Metadata-Version: 2.1
Name: dapla-toolbelt
Version: 0.0.10
Summary: Authorized read and write against GCS when logged in with Keycloak in Jupyter
Home-page: https://github.com/statisticsnorway/dapla-toolbelt
Author: Statistics Norway
Author-email: old@ssb.no
License: UNKNOWN
Platform: UNKNOWN
Classifier: Programming Language :: Python :: 3
Classifier: Programming Language :: Python :: 3.9
Description-Content-Type: text/markdown
Requires-Dist: pandas
Requires-Dist: jupyterhub
Requires-Dist: gcsfs
Requires-Dist: ipython
Requires-Dist: lxml

# dapla-toolbelt

This package is a convenience package for authenticated and authorized GCS file access, from within a JupyterHub environment where the user is logged on with keycloak. 
It is built for the Statistics Norway data platform "Dapla", but is generally applicable in similar settings.
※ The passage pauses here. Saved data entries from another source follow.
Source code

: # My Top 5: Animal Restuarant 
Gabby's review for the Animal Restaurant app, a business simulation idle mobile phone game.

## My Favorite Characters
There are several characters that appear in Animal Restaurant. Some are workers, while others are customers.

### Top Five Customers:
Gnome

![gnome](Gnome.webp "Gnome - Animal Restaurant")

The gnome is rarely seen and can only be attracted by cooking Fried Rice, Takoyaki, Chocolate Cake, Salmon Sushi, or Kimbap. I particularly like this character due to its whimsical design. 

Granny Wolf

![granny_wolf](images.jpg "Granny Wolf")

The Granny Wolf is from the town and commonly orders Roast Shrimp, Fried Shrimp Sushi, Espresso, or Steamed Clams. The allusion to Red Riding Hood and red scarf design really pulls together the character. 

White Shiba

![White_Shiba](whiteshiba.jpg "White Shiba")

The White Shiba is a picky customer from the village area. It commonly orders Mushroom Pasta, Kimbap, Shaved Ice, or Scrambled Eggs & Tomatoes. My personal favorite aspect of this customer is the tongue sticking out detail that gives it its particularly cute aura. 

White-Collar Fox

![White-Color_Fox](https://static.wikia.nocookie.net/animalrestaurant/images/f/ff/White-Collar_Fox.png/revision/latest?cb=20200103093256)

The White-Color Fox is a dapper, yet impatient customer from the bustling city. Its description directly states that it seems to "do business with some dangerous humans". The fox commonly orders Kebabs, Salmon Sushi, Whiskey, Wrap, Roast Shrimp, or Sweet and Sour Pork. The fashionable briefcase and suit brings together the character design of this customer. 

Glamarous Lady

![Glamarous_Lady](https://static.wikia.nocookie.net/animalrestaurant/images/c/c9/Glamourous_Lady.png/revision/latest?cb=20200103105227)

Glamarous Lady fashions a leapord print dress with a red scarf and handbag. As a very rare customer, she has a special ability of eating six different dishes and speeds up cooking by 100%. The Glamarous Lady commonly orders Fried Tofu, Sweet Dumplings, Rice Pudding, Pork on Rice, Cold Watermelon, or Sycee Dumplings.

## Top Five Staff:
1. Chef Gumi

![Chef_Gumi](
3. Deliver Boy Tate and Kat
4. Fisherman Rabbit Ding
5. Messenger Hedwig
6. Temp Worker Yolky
These operations are supported:
* List contents of a bucket
* Open a file in GCS
* Copy a file from GCS into local
* Load a file (CSV, JSON or XML) from GCS into a pandas dataframe
* Save contents of a data frame into a file (CSV, JSON, XML) in GCS

When the user gives the path to a resource, they do not need to give the GCS uri, only the path. 
This just means users don't have to prefix a path with "gs://". 
It is implicitly understood that all resources accessed with this tool are located in GCS, 
with the first level of the path being a GCS bucket name.

## Installation

`pip install dapla-toolbelt`

## Usage Examples

``` python
from dapla_toolbelt import FileClient as fcli
from dapla_toolbelt import GuardianClient as gcli
import pandas as pd

response = gcli.call_api("https://data.udir.no/api/kag", "88ace991-7871-4ccc-aaec-8fb6d78ed04e", "udir:datatilssb")
data_json = response.json()

raw_data_df = pd.DataFrame(data_json)  # create pandas data frame from json
raw_data_df.head()  # show first rows of data frame

fcli.ls("bucket-name/folder")  # list contents of given folder

# Save data into different formats
path_base = "bucket-name/folder/raw_data"
fcli.save_pandas_to_json(raw_data_df, f"{path_base}.json")  # generate json from data frame, and save to given path
fcli.save_pandas_to_csv(raw_data_df, f"{path_base}.csv")  # generate csv from data frame, and save to given path
fcli.save_pandas_to_xml(raw_data_df, f"{path_base}.xml")  # generate xml from data frame, and save to given path

fcli.cat(f"{path_base}.json")  # print contents of file

# Load data from different formats
# All these data frames should contain the same data:
df = fcli.load_json_to_pandas(f"{path_base}.json")  # read json from path and load into pandas data frame
df.head()  # show first rows of data frame
df = fcli.load_csv_to_pandas(f"{path_base}.csv")  # read csv from path and load into pandas data frame
df.head()  # show first rows of data frame
df = fcli.load_xml_to_pandas(f"{path_base}.xml")  # read xml from path and load into pandas data frame
df.head()  # show first rows of data frame

```

## Development

### Dependencies

External package dependencies are specified in the `setup.py` file, at `install_requires=`.

### Bumping version

Use `make` to bump the patch, minor version or major version before creating a pull request to `main`. 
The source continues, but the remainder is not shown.